I. Dos damas de Berlevaag
EN NORUEGA hay un fiordo —o brazo de mar largo y estrecho entre altas montañas— llamado de Berlevaag. Al pie de las montañas, el pequeño pueblecito de Berlevaag parece de juguete, una construcción de pequeños tacos de madera pintados de gris, amarillo, rosa y muchos otros colores.
Hace sesenta y cinco años, vivían dos damas en una de las casas amarillas. En aquel entonces, las señoras llevaban polisón, y estas dos hermanas podían haberlo llevado con tanta gracia como cualquier otra, ya que eran altas y esbeltas. Pero jamás poseyeron ningún artículo de moda; toda la vida vistieron solemnemente de gris o de negro. Fueron bautizadas Martine y Philippa por Martín Lutero y Philip Melanchton. El padre había sido deán y profeta, fundador de un piadoso grupo o secta religiosa que fue conocida y considerada en todo el país de Noruega. Sus miembros renunciaban a los placeres de este mundo, ya que para ellos la tierra y cuanto contenía no eran sino una especie de ilusión, mientras que la verdadera realidad estaba en la Nueva Jerusalén, por la que suspiraban. No juraban en absoluto, sino que su comunicación era sí sí y no no, y se trataban entre ellos de hermanos y hermanas.

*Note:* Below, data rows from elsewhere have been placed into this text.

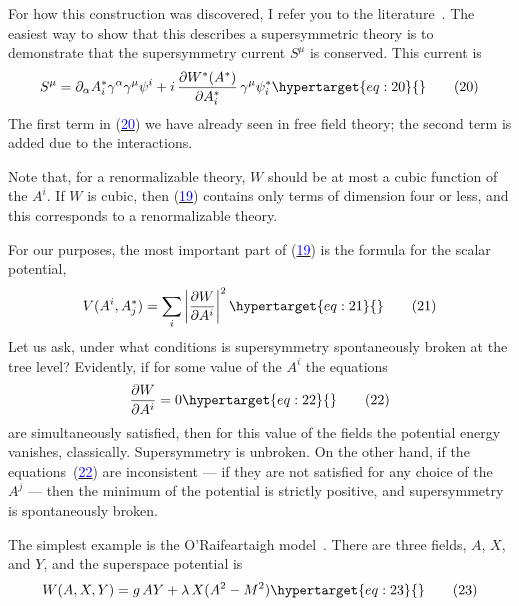 \documentclass[11pt,a4paper]{article}
\newcommand{\eqtarget}[1]{\hypertarget{eq:#1}{\mathstrut}\tag{#1}}
\newcommand{\eqnref}[1]{(\hyperlink{eq:#1}{\textcolor{blue}{#1}})}
\begin{document}
For how this construction was discovered, I refer you to the literature~\cite{ref2}.
The easiest way to show that this describes a supersymmetric
theory is to demonstrate that the supersymmetry current $S^\mu$ is conserved.
This current is
\begin{equation}
S^\mu = \partial_\alpha A_i^* \gamma^\alpha \gamma^\mu \psi^i + i\, \frac{\partial W^*(A^*)}{\partial A_i^*}\, \gamma^\mu \psi_i^*
\eqtarget{20}
\end{equation}
The first term in \eqnref{20} we have already seen in free field theory;
the second term is added due to the interactions.

Note that, for a renormalizable theory, $W$ should be at most a
cubic function of the $A^i$. If $W$ is cubic, then \eqnref{19} contains only
terms of dimension four or less, and this corresponds to a renormalizable
theory.

For our purposes, the most important part of \eqnref{19} is the formula
for the scalar potential,
\begin{equation}
V(A^i, A_j^*) = \sum_i \left|\frac{\partial W}{\partial A^i}\right|^2
\eqtarget{21}
\end{equation}
Let us ask, under what conditions is supersymmetry spontaneously
broken at the tree level? Evidently, if for some value of the $A^i$
the equations
\begin{equation}
\frac{\partial W}{\partial A^i} = 0
\eqtarget{22}
\end{equation}
are simultaneously satisfied, then for this value of the fields the
potential energy vanishes, classically. Supersymmetry is unbroken.
On the other hand, if the equations~\eqnref{22} are inconsistent --- if they
are not satisfied for any choice of the $A^j$ --- then the minimum of the
potential is strictly positive, and supersymmetry is spontaneously
broken.

The simplest example is the O'Raifeartaigh model~\cite{ref9}. There are
three fields, $A$, $X$, and $Y$, and the superspace potential is
\begin{equation}
W(A, X, Y) = g\, A Y + \lambda\, X (A^2 - M^2)
\eqtarget{23}
\end{equation}
\end{document}
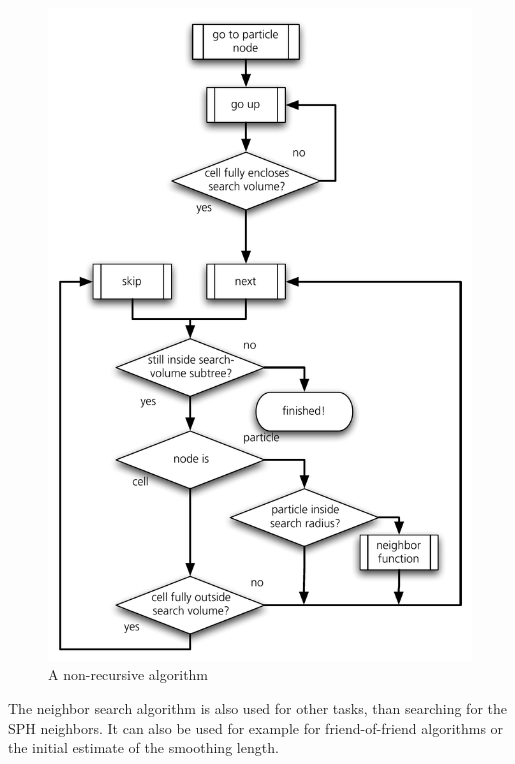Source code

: \begin{figure}[htbp]
\begin{center}
\includegraphics[scale=0.6]{16algo_neighsearch.pdf}
\caption{A non-recursive algorithm }
\label{ch02_grav02_fig10}
\end{center}
\end{figure}

The neighbor search algorithm is also used for other tasks, than searching for the SPH neighbors. It can also be used for example for friend-of-friend algorithms or the initial estimate of the smoothing length.

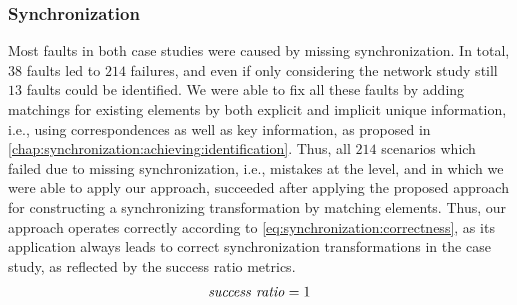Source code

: 


\subsubsection{Synchronization}

Most faults in both case studies were caused by missing synchronization.
In total, $38$ faults led to $214$ failures, and even if only considering the network study still $13$ faults could be identified.
We were able to fix all these faults by adding matchings for existing elements by both explicit and implicit unique information, i.e., using correspondences as well as key information, as proposed in \autoref{chap:synchronization:achieving:identification}.
Thus, all $214$ scenarios which failed due to missing synchronization, i.e., mistakes at the \leveltransformation level, and in which we were able to apply our approach, succeeded after applying the proposed approach for constructing a synchronizing transformation by matching elements.
Thus, our approach operates correctly according to \autoref{eq:synchronization:correctness}, as its application always leads to correct synchronization transformations in the case study, as reflected by the success ratio metrics.
\begin{align*}
    \mathit{success\ ratio} = 1
\end{align*}

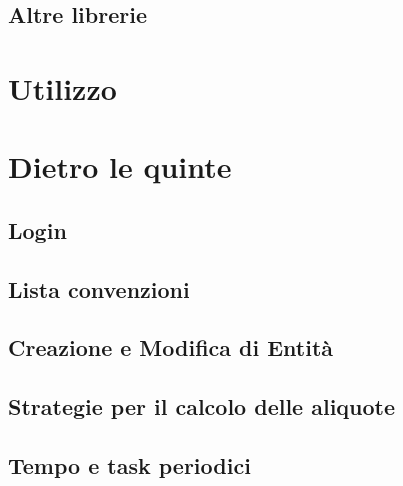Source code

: \documentclass[a4paper,10pt]{report}
\begin{document}
\section{Altre librerie}
\label{libs}

\chapter{Utilizzo}
\label{howto}
\chapter{Dietro le quinte}
\label{code}
\section{Login}

\section{Lista convenzioni}


\section{Creazione e Modifica di Entità}


\section{Strategie per il calcolo delle aliquote}

\section{Tempo e task periodici}

\end{document}
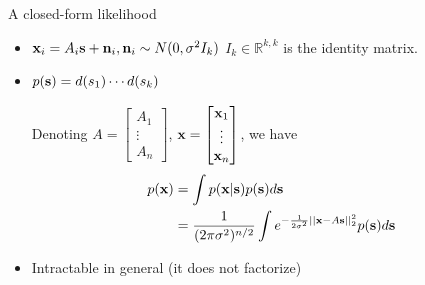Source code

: \documentclass[bigger]{beamer}
\begin{document}
\label{sec:org55f3e63}
\begin{frame}[label={sec:org1ce1417}]{A closed-form likelihood}
\begin{example}
\begin{itemize}
\item $\mathbf{x}_i = A_i \mathbf{s} + \mathbf{n}_i, \mathbf{n}_i \sim N(0, \sigma^2 I_{k})$
  $I_{k} \in \mathbb{R}^{k, k}$ is the identity matrix.
\item \(p(\mathbf{s}) = d(s_1) \cdots d(s_k)\)
  
Denoting $A = \begin{bmatrix} A_1 \\ \vdots \\ A_n \end{bmatrix}$, $\mathbf{x} = \begin{bmatrix}
  \mathbf{x}_1 \\ \vdots \\ \mathbf{x}_n \end{bmatrix}$, we have
\begin{align} p(\mathbf{x}) &= \int p(\mathbf{x}|\mathbf{s})p(\mathbf{s})d\mathbf{s} \\
                                &= \frac{1}{(2\pi \sigma^2)^{n/2}}\int e^{-\frac{1}{2 \sigma^2}||\mathbf{x} - A \mathbf{s}||^2_2}p(\mathbf{s})d\mathbf{s}
                                  \end{align}
\item Intractable in general (it does not factorize)
\end{itemize}
\end{example}
\end{frame}
\end{document}

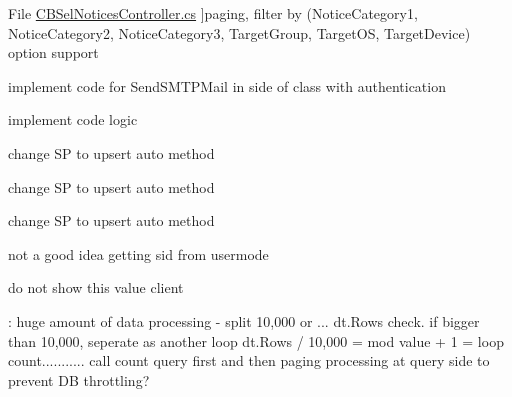 \begin{DoxyRefList}
\hypertarget{a00001__todo000015}{}%
File \hyperlink{a00151}{C\+B\+Sel\+Notices\+Controller.cs} ]paging, filter by (Notice\+Category1, Notice\+Category2, Notice\+Category3, Target\+Group, Target\+OS, Target\+Device) option support  
\item[\label{a00001__todo000016}%
\hypertarget{a00001__todo000016}{}%
File \hyperlink{a00152}{C\+B\+Sel\+Send\+Email\+To\+Member\+Controller.cs} ]implement code for Send\+S\+M\+T\+P\+Mail in side of class with authentication  
\item[\label{a00001__todo000019}%
\hypertarget{a00001__todo000019}{}%
File \hyperlink{a00155}{C\+B\+Udt\+Confirmed\+Email\+Address\+Controller.cs} ]implement code logic  
\item[\label{a00001__todo000020}%
\hypertarget{a00001__todo000020}{}%
File \hyperlink{a00156}{C\+B\+Udt\+Coupon\+Member\+Controller.cs} ]change SP to upsert auto method  
\item[\label{a00001__todo000021}%
\hypertarget{a00001__todo000021}{}%
File \hyperlink{a00157}{C\+B\+Udt\+Game\+Event\+Member\+To\+Item\+Controller.cs} ]change SP to upsert auto method  
\item[\label{a00001__todo000022}%
\hypertarget{a00001__todo000022}{}%
File \hyperlink{a00159}{C\+B\+Udt\+Move\+Gift\+Controller.cs} ]change SP to upsert auto method  
\item[\label{a00001__todo000010}%
\hypertarget{a00001__todo000010}{}%
Member \hyperlink{a00029_a92ec1412458c02b686672a2cdc031fd6}{Cloud\+Bread.Controllers.C\+B\+Rank\+Controller.G\+ET} (string sid, long start\+Rank, long end\+Rank)]not a good idea getting sid from usermode  
\item[\label{a00001__todo000017}%
\hypertarget{a00001__todo000017}{}%
Member \hyperlink{a00082_a8578f804b87fd27135c1d3f4712aa7e0}{Cloud\+Bread.Controllers.C\+B\+Socket\+Auth\+Controller.Payload.gen\+Date\+U\+TC} ]do not show this value client  
\item[\label{a00001__todo000002}%
\hypertarget{a00001__todo000002}{}%
Member \hyperlink{a00030_a8227a017bb2cf72e82c0540aec88f66f}{Cloud\+Bread\+Redis.C\+B\+Redis.Fill\+All\+Rank\+From\+DB} ()]\+: huge amount of data processing -\/ split 10,000 or ... dt.\+Rows check. if bigger than 10,000, seperate as another loop dt.\+Rows / 10,000 = mod value + 1 = loop count........... call count query first and then paging processing at query side to prevent DB throttling? 
\end{DoxyRefList}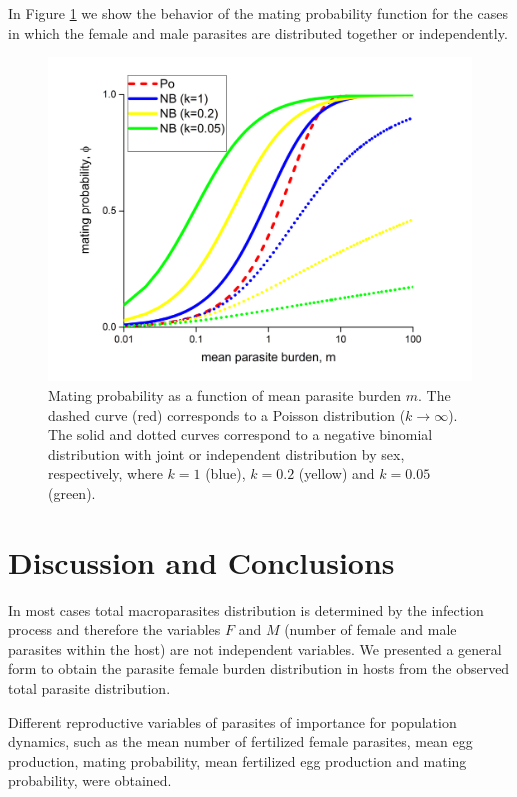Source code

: \documentclass[useAMS,referee,usenatbib]{biom}
\begin{document}
In Figure \ref{fig:funphi} we show the behavior of the mating probability function for the cases in which the female and male parasites are distributed together or independently.
\begin{figure}
		\centering
		\includegraphics[width=0.99\linewidth]{phi-inde}
		\caption{Mating probability as a function of mean parasite burden $m$. The dashed curve (red) corresponds to a Poisson distribution ($k\to \infty$). 
		The solid and dotted curves correspond to a negative binomial distribution with joint or independent distribution by sex, respectively, where $k = 1$ (blue), $k =0.2$ (yellow) and $k =0.05$ (green).
		} 
		\label{fig:funphi}
\end{figure}
\section{Discussion and Conclusions}


In most cases total macroparasites distribution is determined by the infection process and therefore the variables $F$ and $M$ (number of female and male parasites within the host) are not independent variables. We presented a general form to obtain the parasite female burden distribution in hosts from the observed total parasite distribution. 	

Different reproductive variables of parasites of importance for population dynamics, such as the mean number of fertilized female parasites, mean egg production, mating probability, mean fertilized egg production and mating probability, were obtained. 
\end{document}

El deán se había casado tardíamente y había muerto ya. De año en año, sus discípulos se volvían más escasos, más canosos o calvos, y más duros de oído; incluso se volvían algo quejumbrosos y enojadizos, de modo que llegaban a producirse pequeños cismas en la congregación. Pero aún seguían reuniéndose para leer e interpretar la palabra divina. Todos conocían a las hijas del deán desde pequeñas; incluso ahora seguían siendo muy pequeñas para ellos, y queridas a causa del padre. Notaban que, en la casa amarilla, el espíritu del Maestro estaba con ellos; aquí se sentían a gusto y en paz.
Estas dos damas tenían una criada francesa, Babette. Resultaba extraño, en un par de puritanas de un pueblecito noruego; el hecho parecía incluso requerir una explicación. La gente de Berlevaag encontraba esa explicación en la piedad y bondad de corazón de las hermanas. Porque las hijas del viejo deán consagraban su tiempo y sus pequeños ingresos a obras de caridad; ningún ser afligido o desventurado llamaba en vano a su puerta. Y Babette había llegado a esa puerta hacía doce años, fugitiva y sin amigos, y casi loca de aflicción.
Pero la verdadera razón de la presencia de Babette en la casa de las dos hermanas hay que buscarla más atrás en el tiempo, y más profundamente en el dominio de los corazones humanos.